Brushing my teeth this morning, it occurred to me that this puzzle circuit would switch the current much like my old brushes and commutator, so I am going to say that this is an electronic commutator for a 2 pole DC motor. If the load increases, so the current in the coil increases (and also the voltage) and would trigger an alarm on overload. However it doesn't explain the trickle current through R6/R7. Some relays like a wetting current, but ~0.1mA seems very light for that purpose and I don't think it would have much affect on any magnetics either. The directionality (by CR2) also suggests that my guess is wide of the mark
If this guess leaves me with egg on my face, EE Times gives me the option to delete the comment completely. Or when the answer is revealed, I can edit to make me look like a genius.
Maybe by load they're talking about what is on the secondary of the transformer. I think it might be some sort of lamp. I also want to see the alarm signal as a ready signal and not an error signal. Like it is a flash bulb. The alarm signal comes on when it is charged to a certain point and the snubbers are there to deal with the effect of the lamp firing. If it was an error signal it should shut things down or at least there should be a method for the user to shut things down.
@Antedeluvian - "Just a few more thoughts before I go to bed"....half your luck, my post was before I went to work, hence somewhat perfunctory. I am at work now, so goofing off to answer this (don't tell the boss :-)
> Isn't it -48V?
-Yes, but they might be using the -48 as the local ground, not real ground.....
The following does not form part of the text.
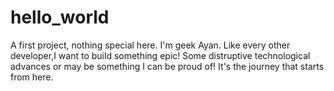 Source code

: # hello_world
A first project, nothing special here.
I'm geek Ayan. Like every other developer,I want to build something epic! Some distruptive technological advances or may be something I can be proud of! It's the journey that starts from here.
The alarm circuit....the left side of C1/3, by my theories, would have an AC voltage of +/- 48V on them. That would be reduced by the dividers of R1/R9 and R2/R? to around 12V AC. CR4/6 would short the negative half cycles but CR 5/7 and C11/12 would put +12V on the CMOS 4011 inputs - the CMOS appears to get its supply from the +10V line so it probably would be happy enough with that. So assuming the loads are being driven, the output of the 4011 would be low, the alarm output would be high. If either output went off the alarm output would go low. - ie if the 555 or any of the driver circuitry went bad.
I'll bow to your superior knowledge on the power side, it sounds good to me. If there is a centre-tapped transformer on there, then the side that is not being driven would go to +96V, any spikes would get caught by those Zeners.
Just a few more thoughts before I go to bed- the mosfets are, by my standards, hefty devices capable of ~10A operation. CR8 and 9 are 5W devices and in forward bias could handle (just vaguely) 5A, so it would count against negative voltages, I think. And CR2 (and CR?) are 1 A devices, so not much continuous current is expected to flow here.